§ PROBLEM TO WORK ON: Pull out each line of the records holding the string "short".

§ MATERIAL SUPPLIED:
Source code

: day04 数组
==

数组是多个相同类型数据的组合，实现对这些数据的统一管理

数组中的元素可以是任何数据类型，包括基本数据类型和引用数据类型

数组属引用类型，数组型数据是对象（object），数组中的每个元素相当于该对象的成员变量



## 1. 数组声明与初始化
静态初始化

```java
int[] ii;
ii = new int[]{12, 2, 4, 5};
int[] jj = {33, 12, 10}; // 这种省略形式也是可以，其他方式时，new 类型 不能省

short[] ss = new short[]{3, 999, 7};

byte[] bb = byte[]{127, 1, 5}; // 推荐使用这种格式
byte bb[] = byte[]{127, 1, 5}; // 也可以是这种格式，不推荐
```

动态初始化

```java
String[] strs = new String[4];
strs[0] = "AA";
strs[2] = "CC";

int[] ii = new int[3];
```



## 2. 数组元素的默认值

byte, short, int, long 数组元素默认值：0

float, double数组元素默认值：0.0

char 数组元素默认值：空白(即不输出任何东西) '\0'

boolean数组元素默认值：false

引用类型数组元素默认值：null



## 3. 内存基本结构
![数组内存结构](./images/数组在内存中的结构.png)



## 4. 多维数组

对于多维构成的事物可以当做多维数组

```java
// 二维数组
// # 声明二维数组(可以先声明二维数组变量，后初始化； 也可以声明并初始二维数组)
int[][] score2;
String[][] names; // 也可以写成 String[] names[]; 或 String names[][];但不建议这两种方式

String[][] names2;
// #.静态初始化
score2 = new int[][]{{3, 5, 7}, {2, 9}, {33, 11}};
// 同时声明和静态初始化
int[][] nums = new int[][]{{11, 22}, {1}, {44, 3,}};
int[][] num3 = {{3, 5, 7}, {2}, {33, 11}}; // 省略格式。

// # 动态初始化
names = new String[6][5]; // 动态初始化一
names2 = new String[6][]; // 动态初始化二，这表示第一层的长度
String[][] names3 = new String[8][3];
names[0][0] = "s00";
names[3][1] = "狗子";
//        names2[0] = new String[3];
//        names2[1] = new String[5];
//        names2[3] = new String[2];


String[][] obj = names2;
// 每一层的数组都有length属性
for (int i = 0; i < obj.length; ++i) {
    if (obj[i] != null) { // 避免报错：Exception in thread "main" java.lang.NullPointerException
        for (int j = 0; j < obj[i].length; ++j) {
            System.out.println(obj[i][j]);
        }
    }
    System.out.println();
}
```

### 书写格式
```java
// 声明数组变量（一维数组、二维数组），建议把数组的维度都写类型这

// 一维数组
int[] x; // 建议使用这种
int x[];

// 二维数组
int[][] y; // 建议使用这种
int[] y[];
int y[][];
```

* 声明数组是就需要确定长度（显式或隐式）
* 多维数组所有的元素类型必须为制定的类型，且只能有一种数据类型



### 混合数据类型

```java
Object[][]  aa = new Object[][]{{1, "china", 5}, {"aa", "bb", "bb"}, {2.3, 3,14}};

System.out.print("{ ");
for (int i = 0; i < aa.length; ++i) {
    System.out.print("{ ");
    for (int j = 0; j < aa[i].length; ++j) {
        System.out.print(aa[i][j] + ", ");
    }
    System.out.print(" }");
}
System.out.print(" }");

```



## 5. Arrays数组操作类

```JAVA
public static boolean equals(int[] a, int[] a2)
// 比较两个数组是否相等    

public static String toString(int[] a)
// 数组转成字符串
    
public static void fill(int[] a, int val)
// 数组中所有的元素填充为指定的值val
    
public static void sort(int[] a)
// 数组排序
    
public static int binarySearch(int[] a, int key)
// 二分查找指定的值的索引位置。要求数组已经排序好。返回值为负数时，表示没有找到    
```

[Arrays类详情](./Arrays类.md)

§ WRITTEN ANSWER:
short[] ss = new short[]{3, 999, 7};
byte, short, int, long 数组元素默认值：0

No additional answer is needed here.